Saved data entries:
____

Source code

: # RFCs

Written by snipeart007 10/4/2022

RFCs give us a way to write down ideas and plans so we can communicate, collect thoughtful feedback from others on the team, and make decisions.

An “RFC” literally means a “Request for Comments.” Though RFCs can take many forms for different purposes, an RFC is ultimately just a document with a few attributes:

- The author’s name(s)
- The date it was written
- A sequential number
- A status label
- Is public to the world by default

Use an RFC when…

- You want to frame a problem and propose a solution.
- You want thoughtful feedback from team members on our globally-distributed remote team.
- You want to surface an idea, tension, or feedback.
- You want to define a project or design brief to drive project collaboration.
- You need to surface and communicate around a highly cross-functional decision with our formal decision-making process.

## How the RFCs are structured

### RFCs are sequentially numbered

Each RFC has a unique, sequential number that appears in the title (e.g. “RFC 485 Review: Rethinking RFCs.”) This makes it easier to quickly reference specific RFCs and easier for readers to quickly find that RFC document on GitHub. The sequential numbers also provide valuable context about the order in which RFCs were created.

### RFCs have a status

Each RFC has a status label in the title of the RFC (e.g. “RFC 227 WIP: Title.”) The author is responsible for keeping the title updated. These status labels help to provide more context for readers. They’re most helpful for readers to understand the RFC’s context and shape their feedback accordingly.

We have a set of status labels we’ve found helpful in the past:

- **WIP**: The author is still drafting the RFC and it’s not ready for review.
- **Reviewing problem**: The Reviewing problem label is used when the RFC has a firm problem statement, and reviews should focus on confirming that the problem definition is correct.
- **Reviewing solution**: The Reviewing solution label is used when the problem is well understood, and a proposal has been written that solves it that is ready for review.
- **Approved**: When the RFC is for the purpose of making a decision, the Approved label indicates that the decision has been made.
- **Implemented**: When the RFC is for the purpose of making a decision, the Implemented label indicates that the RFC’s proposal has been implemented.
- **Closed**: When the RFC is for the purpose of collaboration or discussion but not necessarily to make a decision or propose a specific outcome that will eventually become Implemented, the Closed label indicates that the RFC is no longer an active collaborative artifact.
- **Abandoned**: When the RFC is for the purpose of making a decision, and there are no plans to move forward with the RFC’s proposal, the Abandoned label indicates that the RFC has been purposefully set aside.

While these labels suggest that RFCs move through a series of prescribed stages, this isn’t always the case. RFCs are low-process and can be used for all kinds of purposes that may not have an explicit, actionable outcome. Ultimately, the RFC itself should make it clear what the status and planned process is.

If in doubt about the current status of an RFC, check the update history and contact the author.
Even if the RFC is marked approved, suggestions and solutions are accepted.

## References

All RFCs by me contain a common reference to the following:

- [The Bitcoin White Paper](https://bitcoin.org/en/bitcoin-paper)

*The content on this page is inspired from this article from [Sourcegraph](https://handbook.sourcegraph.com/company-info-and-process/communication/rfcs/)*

____

Please output all of the entries without changing a single character.

Source code

: # RFCs

Written by snipeart007 10/4/2022

RFCs give us a way to write down ideas and plans so we can communicate, collect thoughtful feedback from others on the team, and make decisions.

An “RFC” literally means a “Request for Comments.” Though RFCs can take many forms for different purposes, an RFC is ultimately just a document with a few attributes:

- The author’s name(s)
- The date it was written
- A sequential number
- A status label
- Is public to the world by default

Use an RFC when…

- You want to frame a problem and propose a solution.
- You want thoughtful feedback from team members on our globally-distributed remote team.
- You want to surface an idea, tension, or feedback.
- You want to define a project or design brief to drive project collaboration.
- You need to surface and communicate around a highly cross-functional decision with our formal decision-making process.

## How the RFCs are structured

### RFCs are sequentially numbered

Each RFC has a unique, sequential number that appears in the title (e.g. “RFC 485 Review: Rethinking RFCs.”) This makes it easier to quickly reference specific RFCs and easier for readers to quickly find that RFC document on GitHub. The sequential numbers also provide valuable context about the order in which RFCs were created.

### RFCs have a status

Each RFC has a status label in the title of the RFC (e.g. “RFC 227 WIP: Title.”) The author is responsible for keeping the title updated. These status labels help to provide more context for readers. They’re most helpful for readers to understand the RFC’s context and shape their feedback accordingly.

We have a set of status labels we’ve found helpful in the past:

- **WIP**: The author is still drafting the RFC and it’s not ready for review.
- **Reviewing problem**: The Reviewing problem label is used when the RFC has a firm problem statement, and reviews should focus on confirming that the problem definition is correct.
- **Reviewing solution**: The Reviewing solution label is used when the problem is well understood, and a proposal has been written that solves it that is ready for review.
- **Approved**: When the RFC is for the purpose of making a decision, the Approved label indicates that the decision has been made.
- **Implemented**: When the RFC is for the purpose of making a decision, the Implemented label indicates that the RFC’s proposal has been implemented.
- **Closed**: When the RFC is for the purpose of collaboration or discussion but not necessarily to make a decision or propose a specific outcome that will eventually become Implemented, the Closed label indicates that the RFC is no longer an active collaborative artifact.
- **Abandoned**: When the RFC is for the purpose of making a decision, and there are no plans to move forward with the RFC’s proposal, the Abandoned label indicates that the RFC has been purposefully set aside.

While these labels suggest that RFCs move through a series of prescribed stages, this isn’t always the case. RFCs are low-process and can be used for all kinds of purposes that may not have an explicit, actionable outcome. Ultimately, the RFC itself should make it clear what the status and planned process is.

If in doubt about the current status of an RFC, check the update history and contact the author.
Even if the RFC is marked approved, suggestions and solutions are accepted.

## References

All RFCs by me contain a common reference to the following:

- [The Bitcoin White Paper](https://bitcoin.org/en/bitcoin-paper)

*The content on this page is inspired from this article from [Sourcegraph](https://handbook.sourcegraph.com/company-info-and-process/communication/rfcs/)*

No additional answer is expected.